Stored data
* * * * * * *
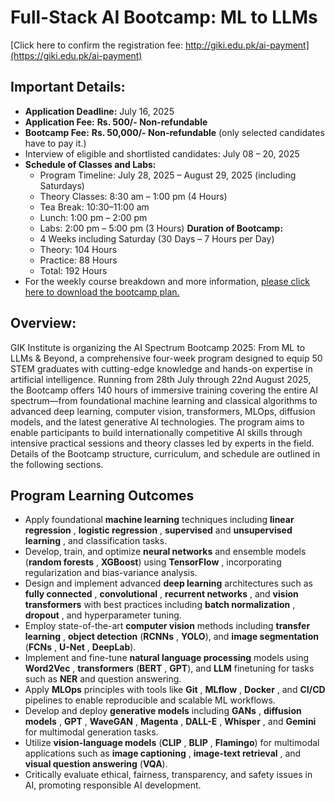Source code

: # Full-Stack AI Bootcamp: ML to LLMs
[Click here to confirm the registration fee: http://giki.edu.pk/ai-payment](https://giki.edu.pk/ai-payment)
## **Important Details:**
  * **Application Deadline:** July 16, 2025
  * **Application Fee:** **Rs. 500/- Non-refundable**
  * **Bootcamp Fee:** **Rs. 50,000/- Non-refundable** (only selected candidates have to pay it.)
  * Interview of eligible and shortlisted candidates: July 08 – 20, 2025
  * **Schedule of Classes and Labs:**
    * Program Timeline: July 28, 2025 – August 29, 2025 (including Saturdays)
    * Theory Classes: 8:30 am – 1:00 pm (4 Hours)
    * Tea Break: 10:30–11:00 am
    * Lunch: 1:00 pm – 2:00 pm
    * Labs: 2:00 pm – 5:00 pm (3 Hours)
**Duration of Bootcamp:**
    * 4 Weeks including Saturday (30 Days – 7 Hours per Day)
    * Theory: 104 Hours
    * Practice: 88 Hours
    * Total: 192 Hours
  * For the weekly course breakdown and more information, [please click here to download the bootcamp plan.](http://giki.edu.pk/wp-content/uploads/2025/07/GIKI_Full_Stack_AI_BootCamp_2025__Contents.pdf "GIKI bootcamp plan")


## **Overview:**
GIK Institute is organizing the AI Spectrum Bootcamp 2025: From ML to LLMs & Beyond, a comprehensive four-week program designed to equip 50 STEM graduates with cutting-edge knowledge and hands-on expertise in artificial intelligence. Running from 28th July through 22nd August 2025, the Bootcamp offers 140 hours of immersive training covering the entire AI spectrum—from foundational machine learning and classical algorithms to advanced deep learning, computer vision, transformers, MLOps, diffusion models, and the latest generative AI technologies. The program aims to enable participants to build internationally competitive AI skills through intensive practical sessions and theory classes led by experts in the field. Details of the Bootcamp structure, curriculum, and schedule are outlined in the following sections.
## **Program Learning Outcomes**
  * Apply foundational **machine learning** techniques including **linear regression** , **logistic regression** , **supervised** and **unsupervised learning** , and classification tasks.
  * Develop, train, and optimize **neural networks** and ensemble models (**random forests** , **XGBoost**) using **TensorFlow** , incorporating regularization and bias-variance analysis.
  * Design and implement advanced **deep learning** architectures such as **fully connected** , **convolutional** , **recurrent networks** , and **vision transformers** with best practices including **batch normalization** , **dropout** , and hyperparameter tuning.
  * Employ state-of-the-art **computer vision** methods including **transfer learning** , **object detection** (**RCNNs** , **YOLO**), and **image segmentation** (**FCNs** , **U-Net** , **DeepLab**).
  * Implement and fine-tune **natural language processing** models using **Word2Vec** , **transformers** (**BERT** , **GPT**), and **LLM** finetuning for tasks such as **NER** and question answering.
  * Apply **MLOps** principles with tools like **Git** , **MLflow** , **Docker** , and **CI/CD** pipelines to enable reproducible and scalable ML workflows.
  * Develop and deploy **generative models** including **GANs** , **diffusion models** , **GPT** , **WaveGAN** , **Magenta** , **DALL-E** , **Whisper** , and **Gemini** for multimodal generation tasks.
  * Utilize **vision-language models** (**CLIP** , **BLIP** , **Flamingo**) for multimodal applications such as **image captioning** , **image-text retrieval** , and **visual question answering** (**VQA**).
  * Critically evaluate ethical, fairness, transparency, and safety issues in AI, promoting responsible AI development.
* * * * * * *
Leaving out the pictures, repeat all the entries exactly as they stand.

Source code

: # Full-Stack AI Bootcamp: ML to LLMs
[Click here to confirm the registration fee: http://giki.edu.pk/ai-payment](https://giki.edu.pk/ai-payment)
## **Important Details:**
  * **Application Deadline:** July 16, 2025
  * **Application Fee:** **Rs. 500/- Non-refundable**
  * **Bootcamp Fee:** **Rs. 50,000/- Non-refundable** (only selected candidates have to pay it.)
  * Interview of eligible and shortlisted candidates: July 08 – 20, 2025
  * **Schedule of Classes and Labs:**
    * Program Timeline: July 28, 2025 – August 29, 2025 (including Saturdays)
    * Theory Classes: 8:30 am – 1:00 pm (4 Hours)
    * Tea Break: 10:30–11:00 am
    * Lunch: 1:00 pm – 2:00 pm
    * Labs: 2:00 pm – 5:00 pm (3 Hours)
**Duration of Bootcamp:**
    * 4 Weeks including Saturday (30 Days – 7 Hours per Day)
    * Theory: 104 Hours
    * Practice: 88 Hours
    * Total: 192 Hours
  * For the weekly course breakdown and more information, [please click here to download the bootcamp plan.](http://giki.edu.pk/wp-content/uploads/2025/07/GIKI_Full_Stack_AI_BootCamp_2025__Contents.pdf "GIKI bootcamp plan")


## **Overview:**
GIK Institute is organizing the AI Spectrum Bootcamp 2025: From ML to LLMs & Beyond, a comprehensive four-week program designed to equip 50 STEM graduates with cutting-edge knowledge and hands-on expertise in artificial intelligence. Running from 28th July through 22nd August 2025, the Bootcamp offers 140 hours of immersive training covering the entire AI spectrum—from foundational machine learning and classical algorithms to advanced deep learning, computer vision, transformers, MLOps, diffusion models, and the latest generative AI technologies. The program aims to enable participants to build internationally competitive AI skills through intensive practical sessions and theory classes led by experts in the field. Details of the Bootcamp structure, curriculum, and schedule are outlined in the following sections.
## **Program Learning Outcomes**
  * Apply foundational **machine learning** techniques including **linear regression** , **logistic regression** , **supervised** and **unsupervised learning** , and classification tasks.
  * Develop, train, and optimize **neural networks** and ensemble models (**random forests** , **XGBoost**) using **TensorFlow** , incorporating regularization and bias-variance analysis.
  * Design and implement advanced **deep learning** architectures such as **fully connected** , **convolutional** , **recurrent networks** , and **vision transformers** with best practices including **batch normalization** , **dropout** , and hyperparameter tuning.
  * Employ state-of-the-art **computer vision** methods including **transfer learning** , **object detection** (**RCNNs** , **YOLO**), and **image segmentation** (**FCNs** , **U-Net** , **DeepLab**).
  * Implement and fine-tune **natural language processing** models using **Word2Vec** , **transformers** (**BERT** , **GPT**), and **LLM** finetuning for tasks such as **NER** and question answering.
  * Apply **MLOps** principles with tools like **Git** , **MLflow** , **Docker** , and **CI/CD** pipelines to enable reproducible and scalable ML workflows.
  * Develop and deploy **generative models** including **GANs** , **diffusion models** , **GPT** , **WaveGAN** , **Magenta** , **DALL-E** , **Whisper** , and **Gemini** for multimodal generation tasks.
  * Utilize **vision-language models** (**CLIP** , **BLIP** , **Flamingo**) for multimodal applications such as **image captioning** , **image-text retrieval** , and **visual question answering** (**VQA**).
  * Critically evaluate ethical, fairness, transparency, and safety issues in AI, promoting responsible AI development.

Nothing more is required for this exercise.